For the oxidation of the higher alcohols a mixture of 5 grams of potassium dichromate, 2 grams of strong sulphuric acid, and 10 c.c. of water is added to the carbon tetrachloride extract in a flask provided with a reflux condenser, and the liquid boiled gently for at least eight hours on a water-bath. After the addition of 30 c.c. of water to the liquid in the flask, the contents are distilled until only about 20 c.c. remain; then this residue is steam-distilled as in the first operation until not much more than 5 c.c. remains when 300 c.c. of total distillate have been collected. The distillate is then titrated with decinormal barium hydroxide solution, shaking thoroughly after each addition, until it is neutral to methyl-orange; phenolphthalein is next added and the titration continued to the neutral point. Each c.c. of the N/10-solution required in the phenolphthalein stage of the titration represents 0 0088 gram of higher alcohols calculated as amyl alcohol.

1 Allen's "Commercial Organic Analysis," 1898, 1, 154.

2 J. Soc. Chem. Ind., 1902, 21, 815.

3 Allen's "Commercial Organic Analysis," 1909, 1, 188.

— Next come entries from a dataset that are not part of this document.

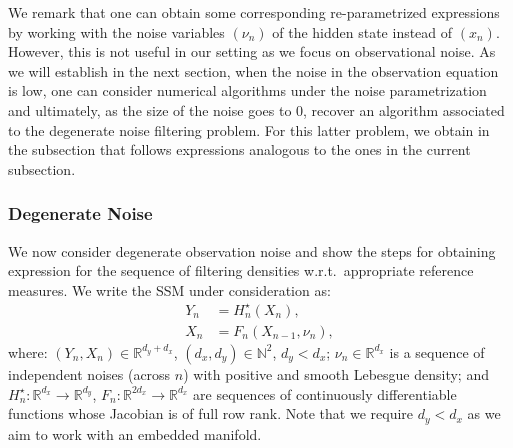 \documentclass[english,13pt]{article}
\numberwithin{equation}{section}
\begin{document}
We remark that one can obtain some corresponding re-parametrized expressions by working  with the noise variables $(\nu_n)$ of the hidden state instead of $(x_n)$. However, this is not useful in our setting  as we focus on observational noise.  As we will establish in the next section, when the noise in the observation equation is low,  one can consider numerical algorithms under the noise parametrization and ultimately,  as the size of the noise goes to $0$,  recover an algorithm associated to the degenerate noise filtering problem.  For this latter problem, we obtain in the subsection that follows expressions analogous to the ones in the current subsection. 




\subsubsection{Degenerate Noise}

We now consider degenerate observation noise and show the steps for obtaining expression for the sequence of filtering densities w.r.t.~appropriate reference measures.  We write the SSM under consideration as:
%
\begin{align*}
Y_n & = H_n^{\star}(X_n), \\
X_n & =  F_n(X_{n-1},\nu_n),
\end{align*}
%
where: $(Y_n,X_n)\in\mathbb{R}^{d_y+d_x}$, $(d_x,d_y)\in\mathbb{N}^2$, $d_y<d_x$;  $\nu_n\in\mathbb{R}^{d_x}$ is a sequence of independent noises (across $n$) with positive and smooth Lebesgue density; and $H_n^{\star}:\mathbb{R}^{d_x}\rightarrow\mathbb{R}^{d_y}$, $F_n:\mathbb{R}^{2d_x}\rightarrow\mathbb{R}^{d_x}$ are sequences of  continuously differentiable functions whose Jacobian is of full row rank.  Note that we require $d_y<d_x$ as we aim to work with an embedded manifold.
\end{document}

The barium hydroxide used in the methyl-orange stage was formerly ignored in the calculation, as the acidity here was supposed to be due to hydrochloric acid. This, however, appears to be unjustifiable, since mere traces of chlorides may be found, whilst the methyl-orange acidity is about 10 per cent. of the total.1 The recommendation made by Schidrowitz and Kaye is to calculate the whole of the acidity to amyl alcohol, but to estimate the chlorides gravimetrically if the methyl-orange acidity much exceeds 10 per cent. of the whole, and correct the calculation accordingly.